Pancreatic adenocarcinoma is one of the most deadly malignancies, and endometrial cancer represents the most common gynecologic cancer in the USA. Better understanding on the pathologic mechanisms and pathways is required for effective treatment of these malignancies. Recently, human epididymis protein 4 (HE4 or WFDC2), a secretory glycoprotein, was found to be overexpressed in pancreatic and endometrial cancers. In addition, studies have shown that HE4 overexpression in endometrial cancer cell lines led to faster cancer progression in a mouse subcutaneous model. These findings raise a question on the role(s) of secretory, extracellular HE4 in cancer development.

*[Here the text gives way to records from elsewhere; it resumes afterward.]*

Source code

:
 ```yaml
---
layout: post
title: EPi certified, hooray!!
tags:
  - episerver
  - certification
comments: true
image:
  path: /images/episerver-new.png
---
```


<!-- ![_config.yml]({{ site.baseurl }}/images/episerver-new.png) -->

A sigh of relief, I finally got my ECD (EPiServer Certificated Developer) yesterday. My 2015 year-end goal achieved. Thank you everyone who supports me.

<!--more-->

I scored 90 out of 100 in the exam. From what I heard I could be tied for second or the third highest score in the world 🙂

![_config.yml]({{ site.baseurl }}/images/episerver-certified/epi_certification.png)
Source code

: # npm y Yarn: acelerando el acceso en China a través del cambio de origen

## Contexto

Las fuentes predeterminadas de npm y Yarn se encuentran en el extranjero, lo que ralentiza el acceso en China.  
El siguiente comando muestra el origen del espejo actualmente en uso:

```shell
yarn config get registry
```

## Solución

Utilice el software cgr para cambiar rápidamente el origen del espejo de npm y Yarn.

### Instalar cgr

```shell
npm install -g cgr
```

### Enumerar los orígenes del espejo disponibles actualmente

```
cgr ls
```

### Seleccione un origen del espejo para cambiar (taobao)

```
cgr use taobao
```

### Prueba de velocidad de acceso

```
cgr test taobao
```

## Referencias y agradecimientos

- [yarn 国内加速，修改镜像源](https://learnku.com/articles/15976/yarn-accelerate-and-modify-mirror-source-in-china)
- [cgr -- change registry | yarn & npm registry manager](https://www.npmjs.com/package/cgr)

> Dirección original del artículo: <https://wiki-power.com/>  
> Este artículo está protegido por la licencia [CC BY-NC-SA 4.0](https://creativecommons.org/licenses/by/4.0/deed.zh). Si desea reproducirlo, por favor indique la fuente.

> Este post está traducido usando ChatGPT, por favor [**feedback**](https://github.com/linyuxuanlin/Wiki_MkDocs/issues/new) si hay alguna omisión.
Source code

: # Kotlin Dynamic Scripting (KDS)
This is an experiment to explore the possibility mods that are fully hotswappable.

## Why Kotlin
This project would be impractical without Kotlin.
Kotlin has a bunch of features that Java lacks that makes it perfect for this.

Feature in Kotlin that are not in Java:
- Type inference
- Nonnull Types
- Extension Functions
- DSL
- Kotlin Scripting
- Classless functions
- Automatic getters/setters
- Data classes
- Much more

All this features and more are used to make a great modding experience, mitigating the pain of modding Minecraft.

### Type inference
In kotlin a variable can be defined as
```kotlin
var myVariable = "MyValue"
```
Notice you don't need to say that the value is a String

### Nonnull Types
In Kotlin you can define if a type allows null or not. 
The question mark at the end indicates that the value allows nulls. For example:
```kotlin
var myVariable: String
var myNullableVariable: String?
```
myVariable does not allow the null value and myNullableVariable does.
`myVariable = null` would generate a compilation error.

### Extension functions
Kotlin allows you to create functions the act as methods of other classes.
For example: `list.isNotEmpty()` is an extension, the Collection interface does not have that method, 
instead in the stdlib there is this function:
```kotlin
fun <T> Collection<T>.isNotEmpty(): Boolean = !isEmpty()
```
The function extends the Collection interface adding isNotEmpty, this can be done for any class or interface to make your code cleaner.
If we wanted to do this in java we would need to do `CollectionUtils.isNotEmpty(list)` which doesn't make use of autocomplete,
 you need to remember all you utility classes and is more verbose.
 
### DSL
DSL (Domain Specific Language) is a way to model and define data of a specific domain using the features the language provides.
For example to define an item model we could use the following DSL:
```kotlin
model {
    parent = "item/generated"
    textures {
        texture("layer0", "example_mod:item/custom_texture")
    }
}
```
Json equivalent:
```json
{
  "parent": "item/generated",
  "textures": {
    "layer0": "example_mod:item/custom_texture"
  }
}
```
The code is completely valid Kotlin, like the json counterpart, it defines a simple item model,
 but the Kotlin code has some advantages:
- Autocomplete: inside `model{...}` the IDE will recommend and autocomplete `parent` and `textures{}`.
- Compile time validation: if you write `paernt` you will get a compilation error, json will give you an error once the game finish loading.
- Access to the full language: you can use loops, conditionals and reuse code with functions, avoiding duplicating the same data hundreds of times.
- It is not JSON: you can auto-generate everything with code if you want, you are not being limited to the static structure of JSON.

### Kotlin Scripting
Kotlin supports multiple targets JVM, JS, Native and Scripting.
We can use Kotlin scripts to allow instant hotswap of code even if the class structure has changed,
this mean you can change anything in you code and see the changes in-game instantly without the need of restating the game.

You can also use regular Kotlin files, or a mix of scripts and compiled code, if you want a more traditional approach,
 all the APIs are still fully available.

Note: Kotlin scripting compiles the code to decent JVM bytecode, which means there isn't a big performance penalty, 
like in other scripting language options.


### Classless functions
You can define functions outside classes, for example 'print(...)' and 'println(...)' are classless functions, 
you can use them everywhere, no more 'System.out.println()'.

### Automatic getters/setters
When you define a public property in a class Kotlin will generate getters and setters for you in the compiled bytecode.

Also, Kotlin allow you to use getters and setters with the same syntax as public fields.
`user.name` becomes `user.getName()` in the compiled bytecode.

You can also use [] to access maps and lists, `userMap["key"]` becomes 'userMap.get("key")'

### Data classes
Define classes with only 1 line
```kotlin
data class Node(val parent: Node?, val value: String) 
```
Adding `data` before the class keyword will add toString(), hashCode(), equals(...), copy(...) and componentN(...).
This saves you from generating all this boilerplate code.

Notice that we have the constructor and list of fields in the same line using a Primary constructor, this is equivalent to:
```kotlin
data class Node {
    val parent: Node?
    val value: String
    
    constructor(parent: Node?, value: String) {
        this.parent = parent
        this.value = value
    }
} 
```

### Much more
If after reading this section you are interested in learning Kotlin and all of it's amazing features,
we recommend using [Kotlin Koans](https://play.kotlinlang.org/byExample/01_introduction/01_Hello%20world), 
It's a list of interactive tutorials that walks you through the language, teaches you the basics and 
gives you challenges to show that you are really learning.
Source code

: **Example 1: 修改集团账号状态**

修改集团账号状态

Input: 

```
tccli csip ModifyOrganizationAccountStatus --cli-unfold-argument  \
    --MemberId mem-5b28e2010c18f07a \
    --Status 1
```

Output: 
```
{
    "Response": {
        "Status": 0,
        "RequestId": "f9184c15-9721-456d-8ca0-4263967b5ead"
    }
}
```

In the present study, we found that treatment of pancreatic and endometrial cancer cell lines with purified, extracellular HE4 protein led to a significant increase in cell viability and proliferation. Moreover, extracellular HE4 protein was able to increase DNA synthesis, and modulate the mRNA and protein levels of cell cycle marker PCNA and cell cycle inhibitor p21. These effects appeared to be robust and sustainable and required a relatively low concentration of HE4 protein. The findings indicated the secreted, extracellular HE4 may carry some physiopathological functions. Via paracrine/endocrine actions, circulatory HE4 produced by malignant cells may contribute to pancreatic and endometrial cancer progression and/or metastasis.